Experiments + Tests umbrella (Phase 1 of the multi-tenant rollout)
The umbrella sits above every existing typed run table so the "what was the user trying?" question gets one consistent answer regardless of which downstream engine produced the artefact.
Tables
| Table | Purpose | Key columns |
|---|---|---|
experiments | User-driven container; one row per hypothesis / sweep / iteration | id, slug, name, kind (ml/rl/analysis/backtest/paper/bot/agent/research/hypothesis/optimization/ablation/sweep), status, parent_experiment_id, lab_id, metrics jsonb |
tests | Pass/fail-style assertions attached to an experiment | id, experiment_id, slug, name, assertion_kind, passed, details jsonb, run_ref_table, run_ref_id |
Both inherit ProjectScopedMixin (owner_user_id / workspace_id /
project_id).
Linkage to typed runs
Migration 0037 added nullable experiment_id (and test_id where it
applies) columns to:
backtest_runsml_experiment_runsrl_runsanalysis_runsbot_deploymentsstrategy_tests(also getstest_id)paper_trading_runsagent_runs_v2agent_runs
Existing rows stay at NULL; only new flows opt in. The
LedgerWriter _stamp chain copies
RequestContext.experiment_id / .test_id onto every row that
has the matching attribute, so most flows just need a populated
RequestContext to flow through.
Hard rule
Hard rule 34 in AGENTS.md: "Every new
run-producing flow MUST populate experiment_id (and test_id
where applicable) on its run row.
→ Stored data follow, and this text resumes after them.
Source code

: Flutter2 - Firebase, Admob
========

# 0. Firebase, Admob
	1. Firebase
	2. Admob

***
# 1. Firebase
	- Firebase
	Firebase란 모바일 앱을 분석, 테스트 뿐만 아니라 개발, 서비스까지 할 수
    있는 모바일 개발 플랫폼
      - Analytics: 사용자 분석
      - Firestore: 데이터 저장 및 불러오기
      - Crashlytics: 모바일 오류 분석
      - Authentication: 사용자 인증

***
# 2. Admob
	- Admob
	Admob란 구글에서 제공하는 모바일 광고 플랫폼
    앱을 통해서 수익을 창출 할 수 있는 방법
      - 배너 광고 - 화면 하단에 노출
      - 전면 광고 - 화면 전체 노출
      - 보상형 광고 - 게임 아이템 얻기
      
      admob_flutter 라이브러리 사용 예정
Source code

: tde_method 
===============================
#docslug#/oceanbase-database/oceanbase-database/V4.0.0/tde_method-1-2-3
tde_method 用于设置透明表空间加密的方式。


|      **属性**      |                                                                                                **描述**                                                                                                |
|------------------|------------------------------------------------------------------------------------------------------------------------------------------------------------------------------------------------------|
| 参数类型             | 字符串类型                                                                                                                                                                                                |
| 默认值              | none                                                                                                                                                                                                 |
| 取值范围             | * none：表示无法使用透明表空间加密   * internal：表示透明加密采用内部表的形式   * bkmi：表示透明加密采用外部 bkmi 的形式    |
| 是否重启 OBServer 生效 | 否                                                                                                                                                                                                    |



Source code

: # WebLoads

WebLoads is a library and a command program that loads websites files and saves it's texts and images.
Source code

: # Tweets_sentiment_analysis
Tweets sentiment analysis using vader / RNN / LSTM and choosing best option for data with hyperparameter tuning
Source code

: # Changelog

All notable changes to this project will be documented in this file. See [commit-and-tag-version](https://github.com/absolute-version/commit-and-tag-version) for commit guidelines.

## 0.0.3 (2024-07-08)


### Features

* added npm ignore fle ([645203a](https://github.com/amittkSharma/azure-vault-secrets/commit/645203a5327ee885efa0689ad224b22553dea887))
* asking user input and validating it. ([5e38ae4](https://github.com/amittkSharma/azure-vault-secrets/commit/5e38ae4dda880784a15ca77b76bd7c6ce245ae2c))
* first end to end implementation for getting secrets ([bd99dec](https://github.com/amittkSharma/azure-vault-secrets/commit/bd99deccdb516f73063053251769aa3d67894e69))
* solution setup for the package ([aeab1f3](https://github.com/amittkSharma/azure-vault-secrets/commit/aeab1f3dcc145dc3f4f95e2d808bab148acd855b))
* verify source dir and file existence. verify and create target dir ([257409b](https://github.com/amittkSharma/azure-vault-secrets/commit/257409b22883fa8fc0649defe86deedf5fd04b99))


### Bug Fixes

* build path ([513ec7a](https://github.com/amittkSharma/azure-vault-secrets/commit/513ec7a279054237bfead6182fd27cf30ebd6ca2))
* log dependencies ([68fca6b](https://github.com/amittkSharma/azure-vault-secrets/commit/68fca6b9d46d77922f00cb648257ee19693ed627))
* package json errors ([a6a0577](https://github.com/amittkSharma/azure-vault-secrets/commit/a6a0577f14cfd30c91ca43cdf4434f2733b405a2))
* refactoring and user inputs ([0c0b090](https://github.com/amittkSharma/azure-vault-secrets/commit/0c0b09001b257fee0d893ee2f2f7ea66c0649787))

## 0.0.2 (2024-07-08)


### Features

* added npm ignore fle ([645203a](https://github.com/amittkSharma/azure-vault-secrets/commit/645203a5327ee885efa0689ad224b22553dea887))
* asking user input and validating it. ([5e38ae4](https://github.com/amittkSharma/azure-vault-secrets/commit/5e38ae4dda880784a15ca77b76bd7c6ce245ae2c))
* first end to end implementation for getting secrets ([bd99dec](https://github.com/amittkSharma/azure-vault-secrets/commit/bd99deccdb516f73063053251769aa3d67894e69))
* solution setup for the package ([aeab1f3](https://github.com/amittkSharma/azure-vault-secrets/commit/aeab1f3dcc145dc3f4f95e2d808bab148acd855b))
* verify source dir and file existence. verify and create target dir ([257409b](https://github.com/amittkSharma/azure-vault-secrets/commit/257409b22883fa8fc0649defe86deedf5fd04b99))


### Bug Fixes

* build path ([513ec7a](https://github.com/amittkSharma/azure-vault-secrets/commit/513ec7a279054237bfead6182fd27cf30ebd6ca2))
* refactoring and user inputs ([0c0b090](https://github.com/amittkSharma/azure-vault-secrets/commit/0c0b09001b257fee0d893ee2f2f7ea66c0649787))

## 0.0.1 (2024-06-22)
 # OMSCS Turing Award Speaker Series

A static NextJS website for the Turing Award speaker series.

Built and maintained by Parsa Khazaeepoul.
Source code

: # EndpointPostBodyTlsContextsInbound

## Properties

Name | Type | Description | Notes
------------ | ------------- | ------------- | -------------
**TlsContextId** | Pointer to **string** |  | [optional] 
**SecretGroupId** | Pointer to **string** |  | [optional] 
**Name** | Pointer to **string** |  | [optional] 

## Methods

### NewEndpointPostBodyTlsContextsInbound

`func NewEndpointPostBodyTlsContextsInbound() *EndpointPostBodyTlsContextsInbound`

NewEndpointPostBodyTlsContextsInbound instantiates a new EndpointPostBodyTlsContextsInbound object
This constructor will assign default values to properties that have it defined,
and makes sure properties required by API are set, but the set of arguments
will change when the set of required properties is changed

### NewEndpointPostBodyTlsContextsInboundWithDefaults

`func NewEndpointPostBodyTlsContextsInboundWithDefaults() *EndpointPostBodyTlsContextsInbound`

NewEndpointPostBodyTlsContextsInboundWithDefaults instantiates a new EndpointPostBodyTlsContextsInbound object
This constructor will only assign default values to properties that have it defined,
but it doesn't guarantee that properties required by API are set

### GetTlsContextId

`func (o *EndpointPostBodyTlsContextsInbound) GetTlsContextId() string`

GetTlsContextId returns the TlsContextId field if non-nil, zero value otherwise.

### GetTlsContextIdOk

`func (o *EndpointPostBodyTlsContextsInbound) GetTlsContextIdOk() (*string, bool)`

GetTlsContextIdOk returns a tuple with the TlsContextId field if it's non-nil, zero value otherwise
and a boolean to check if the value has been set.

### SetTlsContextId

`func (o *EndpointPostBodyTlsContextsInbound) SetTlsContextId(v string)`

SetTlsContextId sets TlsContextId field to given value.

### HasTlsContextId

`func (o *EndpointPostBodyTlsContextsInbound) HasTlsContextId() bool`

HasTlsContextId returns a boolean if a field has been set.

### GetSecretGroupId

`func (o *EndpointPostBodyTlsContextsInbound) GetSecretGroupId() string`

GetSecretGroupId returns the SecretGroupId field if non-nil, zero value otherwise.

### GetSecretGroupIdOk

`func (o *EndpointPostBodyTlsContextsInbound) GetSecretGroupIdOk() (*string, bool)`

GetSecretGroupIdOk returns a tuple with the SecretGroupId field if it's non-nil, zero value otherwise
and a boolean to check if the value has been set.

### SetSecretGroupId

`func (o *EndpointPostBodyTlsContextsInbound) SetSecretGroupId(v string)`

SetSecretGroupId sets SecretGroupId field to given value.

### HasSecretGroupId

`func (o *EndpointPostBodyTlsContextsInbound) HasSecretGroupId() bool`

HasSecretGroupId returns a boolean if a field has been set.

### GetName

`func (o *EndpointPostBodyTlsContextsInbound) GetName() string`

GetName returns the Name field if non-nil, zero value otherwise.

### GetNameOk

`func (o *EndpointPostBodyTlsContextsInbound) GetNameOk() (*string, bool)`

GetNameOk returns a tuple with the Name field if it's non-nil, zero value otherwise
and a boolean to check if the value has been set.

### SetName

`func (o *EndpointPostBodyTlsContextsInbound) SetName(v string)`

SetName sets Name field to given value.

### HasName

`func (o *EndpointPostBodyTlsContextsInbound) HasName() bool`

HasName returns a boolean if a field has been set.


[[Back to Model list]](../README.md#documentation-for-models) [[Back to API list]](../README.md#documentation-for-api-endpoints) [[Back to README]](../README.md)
Don't add a new *_runs table
without an experiment_id FK."
REST surface
| Method + path | Purpose |
|---|---|
GET /experiments | List (filter by project_id, kind, status, parent_experiment_id) |
POST /experiments | Create (slug auto-derived from name) |
GET /experiments/{id} | Describe |
PATCH /experiments/{id} | Update (status/metrics/parent) |
DELETE /experiments/{id} | Cascade-deletes tests |
GET /experiments/{id}/runs | Stitched view of every typed run row pointing here |
GET /tests | List (filter by experiment_id, passed, assertion_kind) |
POST /tests | Create attached to an experiment |
GET /tests/{id} | Describe |
POST /tests/{id}/evaluate | Set the pass/fail verdict + ref into a typed run row |
MCP surface
data.experiments.list— list / filter.data.experiments.tree— nested view (PARENT_OFchain).data.experiments.describe— full row + counts of linked runs.data.tests.list— list / filter.data.tests.describe— full row.
Cross-reference
- The Phase 2 ownership graph projects every experiment +
test + linked run into Neo4j. See
alphaswarm_docs/ownership-graph.md. - The Phase 6 frontend ContextBar lets the user pin a specific experiment (when the route declares one). See the route handlers for which surfaces opt in.
- The Phase 7 LEAN clone-to-workspace flow optionally creates an
experiment when the user provides a name. See
alphaswarm_docs/strategy-templates.md.